**EXERCISE OBJECTIVE**. In the listing below, count each line that contains "this". The reply is that count and nothing else.

**INFORMATION SUPPLIED**.
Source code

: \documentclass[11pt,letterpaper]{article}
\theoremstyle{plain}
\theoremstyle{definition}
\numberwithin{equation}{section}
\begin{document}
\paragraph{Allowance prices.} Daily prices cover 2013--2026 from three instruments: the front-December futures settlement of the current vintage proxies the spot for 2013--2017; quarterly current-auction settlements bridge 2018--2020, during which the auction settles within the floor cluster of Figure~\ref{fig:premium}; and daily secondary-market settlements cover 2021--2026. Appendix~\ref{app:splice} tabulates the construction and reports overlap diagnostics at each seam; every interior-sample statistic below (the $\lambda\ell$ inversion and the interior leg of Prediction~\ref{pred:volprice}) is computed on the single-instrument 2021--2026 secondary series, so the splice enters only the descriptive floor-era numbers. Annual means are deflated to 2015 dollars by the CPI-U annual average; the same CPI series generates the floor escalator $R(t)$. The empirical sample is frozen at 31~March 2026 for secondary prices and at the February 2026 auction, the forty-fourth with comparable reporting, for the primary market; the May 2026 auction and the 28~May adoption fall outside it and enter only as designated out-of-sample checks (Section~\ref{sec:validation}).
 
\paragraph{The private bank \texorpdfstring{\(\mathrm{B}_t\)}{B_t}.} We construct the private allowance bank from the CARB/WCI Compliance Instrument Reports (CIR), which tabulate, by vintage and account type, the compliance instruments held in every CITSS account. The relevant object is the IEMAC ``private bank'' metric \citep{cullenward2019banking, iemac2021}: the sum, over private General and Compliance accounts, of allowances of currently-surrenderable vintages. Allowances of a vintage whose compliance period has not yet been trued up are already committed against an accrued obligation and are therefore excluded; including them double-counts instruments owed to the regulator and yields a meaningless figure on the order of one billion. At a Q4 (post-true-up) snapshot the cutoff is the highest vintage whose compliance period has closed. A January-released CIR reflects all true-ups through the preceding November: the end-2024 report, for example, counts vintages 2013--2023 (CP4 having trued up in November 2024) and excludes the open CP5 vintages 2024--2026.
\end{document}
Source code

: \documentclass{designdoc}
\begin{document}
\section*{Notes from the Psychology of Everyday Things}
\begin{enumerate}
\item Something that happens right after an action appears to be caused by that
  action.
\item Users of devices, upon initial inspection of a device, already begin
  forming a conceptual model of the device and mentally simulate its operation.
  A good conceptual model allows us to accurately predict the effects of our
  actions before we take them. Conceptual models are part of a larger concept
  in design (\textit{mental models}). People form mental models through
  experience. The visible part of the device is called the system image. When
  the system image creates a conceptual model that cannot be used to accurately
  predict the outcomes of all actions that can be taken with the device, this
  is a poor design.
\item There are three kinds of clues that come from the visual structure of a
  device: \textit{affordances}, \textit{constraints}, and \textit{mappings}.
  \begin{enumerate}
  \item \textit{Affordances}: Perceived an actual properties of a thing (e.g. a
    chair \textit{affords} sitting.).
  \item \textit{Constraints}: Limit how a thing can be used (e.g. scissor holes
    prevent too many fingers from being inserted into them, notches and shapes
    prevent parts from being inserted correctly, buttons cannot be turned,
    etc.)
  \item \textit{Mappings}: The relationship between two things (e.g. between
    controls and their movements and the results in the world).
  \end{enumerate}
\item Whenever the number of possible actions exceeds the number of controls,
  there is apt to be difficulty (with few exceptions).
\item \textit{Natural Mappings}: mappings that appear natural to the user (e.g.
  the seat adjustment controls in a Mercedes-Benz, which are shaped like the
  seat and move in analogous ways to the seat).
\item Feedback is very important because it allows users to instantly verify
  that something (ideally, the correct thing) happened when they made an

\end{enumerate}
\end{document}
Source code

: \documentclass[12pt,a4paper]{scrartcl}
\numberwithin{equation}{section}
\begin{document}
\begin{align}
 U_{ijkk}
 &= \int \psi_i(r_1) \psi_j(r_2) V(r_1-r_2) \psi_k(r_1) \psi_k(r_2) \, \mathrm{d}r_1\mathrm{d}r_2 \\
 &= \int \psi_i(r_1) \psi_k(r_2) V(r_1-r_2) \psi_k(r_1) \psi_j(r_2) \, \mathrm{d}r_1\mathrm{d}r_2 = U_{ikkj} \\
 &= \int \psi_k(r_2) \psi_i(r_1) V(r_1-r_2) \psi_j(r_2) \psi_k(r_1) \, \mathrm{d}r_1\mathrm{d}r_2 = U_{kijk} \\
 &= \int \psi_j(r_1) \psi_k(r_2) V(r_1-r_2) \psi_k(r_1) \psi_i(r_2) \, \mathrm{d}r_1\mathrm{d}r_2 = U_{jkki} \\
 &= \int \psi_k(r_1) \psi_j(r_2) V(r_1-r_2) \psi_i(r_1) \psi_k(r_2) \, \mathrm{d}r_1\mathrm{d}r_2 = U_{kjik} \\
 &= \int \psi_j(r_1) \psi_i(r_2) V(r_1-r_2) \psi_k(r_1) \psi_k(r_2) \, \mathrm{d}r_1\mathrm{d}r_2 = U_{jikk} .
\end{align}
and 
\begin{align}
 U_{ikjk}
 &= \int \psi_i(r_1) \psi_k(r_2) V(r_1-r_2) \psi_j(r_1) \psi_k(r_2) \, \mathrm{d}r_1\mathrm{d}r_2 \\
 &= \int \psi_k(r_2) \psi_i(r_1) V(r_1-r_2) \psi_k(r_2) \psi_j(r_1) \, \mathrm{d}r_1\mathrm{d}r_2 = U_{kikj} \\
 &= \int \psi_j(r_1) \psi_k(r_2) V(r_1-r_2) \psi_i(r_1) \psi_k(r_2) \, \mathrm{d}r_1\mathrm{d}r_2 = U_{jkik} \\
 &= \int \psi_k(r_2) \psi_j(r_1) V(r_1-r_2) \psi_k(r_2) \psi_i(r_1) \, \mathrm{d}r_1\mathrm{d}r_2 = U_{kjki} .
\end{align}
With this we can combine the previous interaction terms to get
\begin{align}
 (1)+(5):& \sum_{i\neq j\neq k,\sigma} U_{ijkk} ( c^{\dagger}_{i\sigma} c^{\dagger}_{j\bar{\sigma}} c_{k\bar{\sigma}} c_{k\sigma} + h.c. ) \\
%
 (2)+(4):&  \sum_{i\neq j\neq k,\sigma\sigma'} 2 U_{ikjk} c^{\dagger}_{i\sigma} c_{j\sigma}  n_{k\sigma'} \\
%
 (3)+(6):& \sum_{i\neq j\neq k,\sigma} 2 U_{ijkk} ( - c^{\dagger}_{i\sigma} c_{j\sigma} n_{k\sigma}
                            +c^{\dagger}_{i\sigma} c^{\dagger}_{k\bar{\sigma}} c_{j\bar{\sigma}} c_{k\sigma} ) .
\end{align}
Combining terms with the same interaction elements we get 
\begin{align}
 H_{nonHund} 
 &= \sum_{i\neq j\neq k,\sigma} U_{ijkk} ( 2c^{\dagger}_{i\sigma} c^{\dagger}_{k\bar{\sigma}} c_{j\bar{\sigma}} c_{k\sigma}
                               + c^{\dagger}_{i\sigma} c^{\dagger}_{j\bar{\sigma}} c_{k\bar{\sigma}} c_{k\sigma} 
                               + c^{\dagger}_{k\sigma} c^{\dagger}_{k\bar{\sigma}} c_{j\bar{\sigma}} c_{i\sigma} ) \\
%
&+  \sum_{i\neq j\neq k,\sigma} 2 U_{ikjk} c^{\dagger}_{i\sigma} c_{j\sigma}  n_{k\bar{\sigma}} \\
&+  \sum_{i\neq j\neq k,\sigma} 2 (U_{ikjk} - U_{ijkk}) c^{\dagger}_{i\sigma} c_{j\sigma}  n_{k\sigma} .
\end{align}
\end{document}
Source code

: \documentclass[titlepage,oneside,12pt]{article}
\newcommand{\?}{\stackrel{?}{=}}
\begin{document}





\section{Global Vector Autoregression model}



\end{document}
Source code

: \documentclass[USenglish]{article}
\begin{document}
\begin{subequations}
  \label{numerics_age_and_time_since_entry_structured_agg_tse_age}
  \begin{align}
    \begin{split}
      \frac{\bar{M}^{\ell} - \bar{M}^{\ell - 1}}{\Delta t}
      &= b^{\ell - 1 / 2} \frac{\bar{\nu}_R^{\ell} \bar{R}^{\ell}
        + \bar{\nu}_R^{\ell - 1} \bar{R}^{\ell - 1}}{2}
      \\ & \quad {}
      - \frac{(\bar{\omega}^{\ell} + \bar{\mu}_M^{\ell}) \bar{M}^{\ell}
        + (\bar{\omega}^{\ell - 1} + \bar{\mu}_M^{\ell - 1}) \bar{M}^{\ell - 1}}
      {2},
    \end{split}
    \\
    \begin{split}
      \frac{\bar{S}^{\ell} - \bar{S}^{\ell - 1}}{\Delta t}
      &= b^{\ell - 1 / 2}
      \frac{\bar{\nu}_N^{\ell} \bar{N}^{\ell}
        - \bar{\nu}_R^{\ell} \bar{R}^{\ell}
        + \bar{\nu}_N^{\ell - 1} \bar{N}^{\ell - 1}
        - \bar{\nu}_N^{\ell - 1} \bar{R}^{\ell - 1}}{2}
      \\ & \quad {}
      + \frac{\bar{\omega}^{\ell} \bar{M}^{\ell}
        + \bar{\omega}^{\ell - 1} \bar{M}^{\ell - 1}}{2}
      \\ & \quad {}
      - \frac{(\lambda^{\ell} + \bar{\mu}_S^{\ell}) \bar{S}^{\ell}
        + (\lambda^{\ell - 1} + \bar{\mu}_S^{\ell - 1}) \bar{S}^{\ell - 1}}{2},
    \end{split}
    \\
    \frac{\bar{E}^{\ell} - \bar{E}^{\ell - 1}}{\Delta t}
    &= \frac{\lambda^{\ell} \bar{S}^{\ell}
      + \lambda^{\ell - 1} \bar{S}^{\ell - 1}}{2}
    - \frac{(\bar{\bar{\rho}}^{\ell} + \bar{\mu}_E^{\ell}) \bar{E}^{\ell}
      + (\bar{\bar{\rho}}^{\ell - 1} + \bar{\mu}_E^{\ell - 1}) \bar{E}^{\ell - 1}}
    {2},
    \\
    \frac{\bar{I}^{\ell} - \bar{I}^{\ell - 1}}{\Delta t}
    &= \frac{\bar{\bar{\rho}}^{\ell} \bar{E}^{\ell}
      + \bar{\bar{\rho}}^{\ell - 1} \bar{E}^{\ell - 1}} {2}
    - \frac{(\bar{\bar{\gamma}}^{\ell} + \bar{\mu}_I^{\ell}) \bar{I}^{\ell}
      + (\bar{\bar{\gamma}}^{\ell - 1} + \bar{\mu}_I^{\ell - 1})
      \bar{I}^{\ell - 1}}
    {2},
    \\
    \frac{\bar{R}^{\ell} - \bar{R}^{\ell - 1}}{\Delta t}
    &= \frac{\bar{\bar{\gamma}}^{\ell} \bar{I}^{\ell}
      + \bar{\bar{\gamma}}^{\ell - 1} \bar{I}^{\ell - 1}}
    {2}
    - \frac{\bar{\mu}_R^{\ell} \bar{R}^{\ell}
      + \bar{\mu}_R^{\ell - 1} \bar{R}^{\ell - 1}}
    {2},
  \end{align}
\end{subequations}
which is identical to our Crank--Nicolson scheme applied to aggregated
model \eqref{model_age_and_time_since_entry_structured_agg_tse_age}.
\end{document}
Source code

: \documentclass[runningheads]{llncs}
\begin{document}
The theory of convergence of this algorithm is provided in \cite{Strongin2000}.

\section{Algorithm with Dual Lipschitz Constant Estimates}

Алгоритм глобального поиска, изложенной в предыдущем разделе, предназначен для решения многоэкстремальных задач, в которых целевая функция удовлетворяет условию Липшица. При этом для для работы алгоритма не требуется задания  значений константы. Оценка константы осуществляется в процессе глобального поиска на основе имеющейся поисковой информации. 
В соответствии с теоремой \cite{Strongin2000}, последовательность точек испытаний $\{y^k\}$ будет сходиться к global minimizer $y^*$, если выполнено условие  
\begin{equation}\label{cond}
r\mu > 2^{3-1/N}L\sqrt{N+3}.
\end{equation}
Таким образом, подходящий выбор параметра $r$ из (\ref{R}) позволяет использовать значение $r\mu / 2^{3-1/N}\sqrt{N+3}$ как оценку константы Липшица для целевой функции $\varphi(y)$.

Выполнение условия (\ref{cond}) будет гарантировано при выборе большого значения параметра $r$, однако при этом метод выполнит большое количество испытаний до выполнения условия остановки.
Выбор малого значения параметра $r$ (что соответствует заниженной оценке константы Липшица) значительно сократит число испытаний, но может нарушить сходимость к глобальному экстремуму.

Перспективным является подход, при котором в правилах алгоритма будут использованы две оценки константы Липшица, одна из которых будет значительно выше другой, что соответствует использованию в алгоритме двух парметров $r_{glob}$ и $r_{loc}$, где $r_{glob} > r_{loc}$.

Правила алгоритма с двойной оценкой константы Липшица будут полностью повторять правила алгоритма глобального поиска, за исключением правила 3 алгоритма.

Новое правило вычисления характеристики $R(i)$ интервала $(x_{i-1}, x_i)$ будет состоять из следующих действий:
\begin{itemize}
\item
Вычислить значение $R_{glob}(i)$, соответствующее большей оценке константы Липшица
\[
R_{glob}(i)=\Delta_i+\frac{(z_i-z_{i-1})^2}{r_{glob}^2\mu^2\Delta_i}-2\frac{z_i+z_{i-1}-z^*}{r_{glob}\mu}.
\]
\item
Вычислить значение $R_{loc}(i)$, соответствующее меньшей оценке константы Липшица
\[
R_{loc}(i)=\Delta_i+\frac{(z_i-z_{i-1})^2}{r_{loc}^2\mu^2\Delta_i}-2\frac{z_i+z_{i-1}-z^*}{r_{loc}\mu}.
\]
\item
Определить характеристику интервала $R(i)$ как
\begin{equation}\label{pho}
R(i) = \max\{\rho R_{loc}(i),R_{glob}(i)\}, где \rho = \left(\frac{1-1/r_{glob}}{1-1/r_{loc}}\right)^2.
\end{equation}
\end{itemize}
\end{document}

**ANSWER SECTION**. 3